HOW TO COMPLETE THIS TASK: Reproduce the data below line by line, from its first line to the line with "Definition at line 1824 of file v8.\+h.", both included, and nothing past that point.

[Stored records]
==========
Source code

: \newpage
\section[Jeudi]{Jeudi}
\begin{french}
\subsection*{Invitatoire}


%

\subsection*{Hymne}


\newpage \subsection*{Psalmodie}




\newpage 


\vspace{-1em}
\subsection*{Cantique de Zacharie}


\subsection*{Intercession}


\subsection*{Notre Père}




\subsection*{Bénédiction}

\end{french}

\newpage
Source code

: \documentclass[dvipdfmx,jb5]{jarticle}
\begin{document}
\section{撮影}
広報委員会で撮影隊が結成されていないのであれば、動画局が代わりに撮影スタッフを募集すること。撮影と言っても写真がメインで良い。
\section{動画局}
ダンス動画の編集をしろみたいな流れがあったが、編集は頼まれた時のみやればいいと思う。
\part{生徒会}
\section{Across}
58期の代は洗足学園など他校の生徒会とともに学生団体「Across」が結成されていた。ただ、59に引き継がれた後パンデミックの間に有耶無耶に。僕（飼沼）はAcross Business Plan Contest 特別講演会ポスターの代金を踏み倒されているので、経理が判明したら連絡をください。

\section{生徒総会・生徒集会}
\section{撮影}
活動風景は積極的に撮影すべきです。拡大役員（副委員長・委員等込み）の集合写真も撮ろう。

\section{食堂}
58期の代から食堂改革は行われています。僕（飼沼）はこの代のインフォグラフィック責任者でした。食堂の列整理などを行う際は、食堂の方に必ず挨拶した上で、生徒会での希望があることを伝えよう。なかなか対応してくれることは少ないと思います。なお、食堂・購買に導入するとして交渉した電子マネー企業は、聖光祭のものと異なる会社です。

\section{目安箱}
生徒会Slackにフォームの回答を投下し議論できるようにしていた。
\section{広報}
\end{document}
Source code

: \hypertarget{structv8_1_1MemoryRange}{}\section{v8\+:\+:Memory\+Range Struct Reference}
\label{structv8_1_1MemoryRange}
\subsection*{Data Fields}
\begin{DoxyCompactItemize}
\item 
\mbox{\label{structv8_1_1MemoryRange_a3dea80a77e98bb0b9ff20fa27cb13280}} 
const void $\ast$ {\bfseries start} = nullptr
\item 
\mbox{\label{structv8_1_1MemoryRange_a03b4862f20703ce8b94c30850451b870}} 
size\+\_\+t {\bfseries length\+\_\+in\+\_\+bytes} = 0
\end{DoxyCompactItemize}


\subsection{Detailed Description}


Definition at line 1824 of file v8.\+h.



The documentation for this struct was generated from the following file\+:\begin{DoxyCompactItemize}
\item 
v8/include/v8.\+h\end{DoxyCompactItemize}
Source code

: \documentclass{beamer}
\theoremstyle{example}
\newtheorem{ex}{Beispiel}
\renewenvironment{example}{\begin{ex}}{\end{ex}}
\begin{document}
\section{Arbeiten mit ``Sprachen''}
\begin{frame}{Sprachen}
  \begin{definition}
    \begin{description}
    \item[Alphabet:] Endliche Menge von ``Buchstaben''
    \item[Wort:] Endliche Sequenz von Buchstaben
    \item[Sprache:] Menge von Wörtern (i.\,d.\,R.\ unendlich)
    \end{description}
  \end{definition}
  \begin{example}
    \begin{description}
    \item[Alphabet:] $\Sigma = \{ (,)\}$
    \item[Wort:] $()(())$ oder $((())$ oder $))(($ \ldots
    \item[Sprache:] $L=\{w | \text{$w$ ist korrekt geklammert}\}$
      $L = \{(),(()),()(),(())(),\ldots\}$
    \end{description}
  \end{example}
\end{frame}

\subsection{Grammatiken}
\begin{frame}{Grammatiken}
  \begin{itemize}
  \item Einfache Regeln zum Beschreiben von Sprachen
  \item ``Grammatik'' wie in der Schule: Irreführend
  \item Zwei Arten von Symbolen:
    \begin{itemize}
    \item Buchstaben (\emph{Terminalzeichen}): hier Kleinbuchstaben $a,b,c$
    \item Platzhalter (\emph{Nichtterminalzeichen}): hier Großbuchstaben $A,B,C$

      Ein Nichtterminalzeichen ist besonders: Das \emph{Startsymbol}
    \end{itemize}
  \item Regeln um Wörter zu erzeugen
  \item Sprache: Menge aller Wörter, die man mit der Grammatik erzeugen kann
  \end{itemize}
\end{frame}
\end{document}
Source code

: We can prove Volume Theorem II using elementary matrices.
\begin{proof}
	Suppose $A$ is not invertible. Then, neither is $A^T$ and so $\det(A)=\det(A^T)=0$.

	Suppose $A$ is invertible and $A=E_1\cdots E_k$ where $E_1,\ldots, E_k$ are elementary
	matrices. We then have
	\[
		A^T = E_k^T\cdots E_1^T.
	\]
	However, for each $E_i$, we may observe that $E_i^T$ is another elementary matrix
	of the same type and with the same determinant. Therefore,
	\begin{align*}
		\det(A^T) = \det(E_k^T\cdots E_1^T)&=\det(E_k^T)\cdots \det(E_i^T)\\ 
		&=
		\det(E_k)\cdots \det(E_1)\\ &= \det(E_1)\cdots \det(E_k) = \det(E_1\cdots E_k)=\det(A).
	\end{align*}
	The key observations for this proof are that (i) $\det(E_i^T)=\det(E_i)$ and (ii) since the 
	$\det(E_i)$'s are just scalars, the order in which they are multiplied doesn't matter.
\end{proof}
==========
TASK RESULT:
Source code

: \newpage
\section[Jeudi]{Jeudi}
\begin{french}
\subsection*{Invitatoire}


%

\subsection*{Hymne}


\newpage \subsection*{Psalmodie}




\newpage 


\vspace{-1em}
\subsection*{Cantique de Zacharie}


\subsection*{Intercession}


\subsection*{Notre Père}




\subsection*{Bénédiction}

\end{french}

\newpage
Source code

: \documentclass[dvipdfmx,jb5]{jarticle}
\begin{document}
\section{撮影}
広報委員会で撮影隊が結成されていないのであれば、動画局が代わりに撮影スタッフを募集すること。撮影と言っても写真がメインで良い。
\section{動画局}
ダンス動画の編集をしろみたいな流れがあったが、編集は頼まれた時のみやればいいと思う。
\part{生徒会}
\section{Across}
58期の代は洗足学園など他校の生徒会とともに学生団体「Across」が結成されていた。ただ、59に引き継がれた後パンデミックの間に有耶無耶に。僕（飼沼）はAcross Business Plan Contest 特別講演会ポスターの代金を踏み倒されているので、経理が判明したら連絡をください。

\section{生徒総会・生徒集会}
\section{撮影}
活動風景は積極的に撮影すべきです。拡大役員（副委員長・委員等込み）の集合写真も撮ろう。

\section{食堂}
58期の代から食堂改革は行われています。僕（飼沼）はこの代のインフォグラフィック責任者でした。食堂の列整理などを行う際は、食堂の方に必ず挨拶した上で、生徒会での希望があることを伝えよう。なかなか対応してくれることは少ないと思います。なお、食堂・購買に導入するとして交渉した電子マネー企業は、聖光祭のものと異なる会社です。

\section{目安箱}
生徒会Slackにフォームの回答を投下し議論できるようにしていた。
\section{広報}
\end{document}
Source code

: \hypertarget{structv8_1_1MemoryRange}{}\section{v8\+:\+:Memory\+Range Struct Reference}
\label{structv8_1_1MemoryRange}
\subsection*{Data Fields}
\begin{DoxyCompactItemize}
\item 
\mbox{\label{structv8_1_1MemoryRange_a3dea80a77e98bb0b9ff20fa27cb13280}} 
const void $\ast$ {\bfseries start} = nullptr
\item 
\mbox{\label{structv8_1_1MemoryRange_a03b4862f20703ce8b94c30850451b870}} 
size\+\_\+t {\bfseries length\+\_\+in\+\_\+bytes} = 0
\end{DoxyCompactItemize}


\subsection{Detailed Description}


Definition at line 1824 of file v8.\+h.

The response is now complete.